Before he played in Superchunk, Bob Mould’s band, Split Single or Verbow, Jason Narducy played guitar in Evanston, IL punk band Verboten. He was 10 years old when they formed in 1982. The band only lasted a year but it launched a lifelong love of music in Narducy and also proved inspirational, at least to one influential person. The group’s singer was Tracy Bradford and her cousin, Dave Grohl, saw Verboten play, which proved to be a formative experience for the kid who’d later be in Scream, Nirvana and Foo Fighters.
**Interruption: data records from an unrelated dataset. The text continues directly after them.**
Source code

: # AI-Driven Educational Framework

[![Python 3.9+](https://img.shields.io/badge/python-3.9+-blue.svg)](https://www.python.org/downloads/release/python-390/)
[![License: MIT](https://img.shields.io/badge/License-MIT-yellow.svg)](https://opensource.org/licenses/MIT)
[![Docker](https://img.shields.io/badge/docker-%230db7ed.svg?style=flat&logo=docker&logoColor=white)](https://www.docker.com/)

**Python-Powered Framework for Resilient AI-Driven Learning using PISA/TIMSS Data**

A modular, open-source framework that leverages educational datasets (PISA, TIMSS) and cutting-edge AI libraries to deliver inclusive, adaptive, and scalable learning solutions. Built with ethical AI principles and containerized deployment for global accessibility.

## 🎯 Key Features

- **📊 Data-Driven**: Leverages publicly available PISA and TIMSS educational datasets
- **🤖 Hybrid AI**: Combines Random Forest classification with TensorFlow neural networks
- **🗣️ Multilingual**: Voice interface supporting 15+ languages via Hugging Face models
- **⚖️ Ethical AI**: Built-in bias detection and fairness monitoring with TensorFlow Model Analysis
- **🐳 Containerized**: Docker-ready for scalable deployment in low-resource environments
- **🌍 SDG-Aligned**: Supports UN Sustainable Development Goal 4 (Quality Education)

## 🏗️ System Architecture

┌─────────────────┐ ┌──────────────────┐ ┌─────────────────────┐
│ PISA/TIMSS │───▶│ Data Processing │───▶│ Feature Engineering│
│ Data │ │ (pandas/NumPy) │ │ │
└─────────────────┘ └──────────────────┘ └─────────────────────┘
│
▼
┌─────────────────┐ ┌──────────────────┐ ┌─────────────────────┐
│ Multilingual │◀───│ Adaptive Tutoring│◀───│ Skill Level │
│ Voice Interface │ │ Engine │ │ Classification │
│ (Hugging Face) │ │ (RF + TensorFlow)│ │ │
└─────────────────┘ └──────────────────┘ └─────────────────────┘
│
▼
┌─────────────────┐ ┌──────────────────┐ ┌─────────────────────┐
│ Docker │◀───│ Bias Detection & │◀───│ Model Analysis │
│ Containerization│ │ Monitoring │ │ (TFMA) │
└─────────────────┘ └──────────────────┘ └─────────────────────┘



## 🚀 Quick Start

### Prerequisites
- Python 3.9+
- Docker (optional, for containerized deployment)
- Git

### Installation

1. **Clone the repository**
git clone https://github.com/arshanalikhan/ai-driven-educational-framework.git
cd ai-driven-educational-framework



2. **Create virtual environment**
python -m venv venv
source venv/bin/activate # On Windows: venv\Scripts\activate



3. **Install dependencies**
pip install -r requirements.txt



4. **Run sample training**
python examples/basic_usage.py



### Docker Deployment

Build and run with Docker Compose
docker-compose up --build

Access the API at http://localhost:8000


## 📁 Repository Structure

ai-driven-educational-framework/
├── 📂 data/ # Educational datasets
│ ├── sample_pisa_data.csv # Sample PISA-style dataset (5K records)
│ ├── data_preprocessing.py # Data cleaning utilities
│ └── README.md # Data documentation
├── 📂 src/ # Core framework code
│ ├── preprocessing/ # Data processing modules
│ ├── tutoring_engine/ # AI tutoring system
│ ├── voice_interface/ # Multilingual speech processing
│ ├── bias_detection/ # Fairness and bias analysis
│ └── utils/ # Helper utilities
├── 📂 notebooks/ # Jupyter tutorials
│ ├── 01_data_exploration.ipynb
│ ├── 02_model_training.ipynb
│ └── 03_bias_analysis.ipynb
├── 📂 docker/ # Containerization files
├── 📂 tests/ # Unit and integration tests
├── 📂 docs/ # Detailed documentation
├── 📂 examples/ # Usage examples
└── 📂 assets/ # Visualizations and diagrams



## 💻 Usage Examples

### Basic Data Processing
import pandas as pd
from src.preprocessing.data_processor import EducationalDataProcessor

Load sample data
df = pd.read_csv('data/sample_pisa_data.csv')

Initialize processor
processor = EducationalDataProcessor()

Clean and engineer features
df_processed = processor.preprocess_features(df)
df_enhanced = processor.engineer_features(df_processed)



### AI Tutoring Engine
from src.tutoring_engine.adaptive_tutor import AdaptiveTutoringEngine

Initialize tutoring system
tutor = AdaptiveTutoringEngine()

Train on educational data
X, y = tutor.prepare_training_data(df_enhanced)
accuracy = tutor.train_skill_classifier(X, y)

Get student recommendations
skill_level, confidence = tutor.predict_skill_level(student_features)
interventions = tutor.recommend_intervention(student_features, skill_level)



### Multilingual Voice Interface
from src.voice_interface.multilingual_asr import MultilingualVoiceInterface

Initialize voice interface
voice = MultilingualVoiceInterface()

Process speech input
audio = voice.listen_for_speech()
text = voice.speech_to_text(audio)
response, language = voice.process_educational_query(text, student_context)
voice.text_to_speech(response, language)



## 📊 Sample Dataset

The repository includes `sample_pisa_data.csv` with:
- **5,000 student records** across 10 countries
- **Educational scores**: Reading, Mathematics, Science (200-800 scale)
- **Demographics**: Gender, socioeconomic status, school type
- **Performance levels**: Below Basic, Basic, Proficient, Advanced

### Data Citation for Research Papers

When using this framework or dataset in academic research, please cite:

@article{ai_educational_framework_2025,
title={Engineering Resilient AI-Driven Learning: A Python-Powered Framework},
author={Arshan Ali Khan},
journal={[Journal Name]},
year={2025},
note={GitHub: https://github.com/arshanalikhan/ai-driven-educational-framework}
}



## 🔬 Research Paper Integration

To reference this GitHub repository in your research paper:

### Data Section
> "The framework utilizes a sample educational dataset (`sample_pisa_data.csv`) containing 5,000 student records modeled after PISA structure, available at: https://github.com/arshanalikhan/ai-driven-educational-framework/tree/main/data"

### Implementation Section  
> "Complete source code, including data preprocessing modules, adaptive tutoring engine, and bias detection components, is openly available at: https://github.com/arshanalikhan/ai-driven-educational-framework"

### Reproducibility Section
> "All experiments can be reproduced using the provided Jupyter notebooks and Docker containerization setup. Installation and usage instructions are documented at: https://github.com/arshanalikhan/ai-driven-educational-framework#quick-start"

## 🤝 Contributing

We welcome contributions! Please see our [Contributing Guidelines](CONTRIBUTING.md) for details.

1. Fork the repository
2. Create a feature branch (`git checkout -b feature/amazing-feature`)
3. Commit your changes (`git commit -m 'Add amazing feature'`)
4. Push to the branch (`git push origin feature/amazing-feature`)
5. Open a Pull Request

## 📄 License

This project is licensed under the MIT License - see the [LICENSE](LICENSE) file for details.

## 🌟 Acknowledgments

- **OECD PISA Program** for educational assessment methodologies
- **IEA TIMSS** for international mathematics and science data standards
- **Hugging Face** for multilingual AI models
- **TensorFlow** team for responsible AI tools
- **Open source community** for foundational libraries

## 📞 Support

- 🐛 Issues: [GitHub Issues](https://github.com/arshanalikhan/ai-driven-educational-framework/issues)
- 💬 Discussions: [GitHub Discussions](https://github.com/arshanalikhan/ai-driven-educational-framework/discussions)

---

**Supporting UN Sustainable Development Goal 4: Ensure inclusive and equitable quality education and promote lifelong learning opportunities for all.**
Grohl talked about seeing Verboten and its effect on him in documentary series Foo Fighters: Sonic Highways, and his testimonial is the inspiration for new musical Verboten: A Story About How Punk Saves Lives which opens this week at Chicago’s Chopin Theatre.

The idea for the musical came from playwright and TV writer Brett Neveu, who saw Sonic Highways and realized the guy Grohl was talking about was his neighbor (their daughters attended the same school). “I’d been in bands for 20 years and had wanted to do a rock musical for a while,” Neveu told The Chicago Tribune. “I loved Jason’s music, the pop quality of it, and felt it would translate well to the stage. I had a vague idea for a story about the music that stayed with us from that age, this universal truth about how a play or a concert or a movie can connect with us at a certain point in our lives and inspire us.” It took a few rewrites but the musical, which Narducy wrote the music and lyrics, opens Thursday, January 16 and runs through March 8. Tickets are on sale and here’s the synopsis:

1983. Chicago. It’s do-or-die for Verboten-a band made up of outsider teens with seriously complex home lives. As they gear up for a show at The Cubby Bear that is sure to change their lives forever, can they keep their parents from destroying the fabric of their self-made punk rock family?

You can watch video of Verboten playing that Cubby Bear show (opening for Naked Raygun and Rights of the Accused) and a trailer for Verboten (plus listen to Jason on an episode of the Car Carne podcast talking about the musical), below.

In conjunction with the musical, Verboten are releasing a posthumous 7″. “It only took us 37 years,” says Narducy. it’s limited to 500 vinyl copies and it’s on sale now.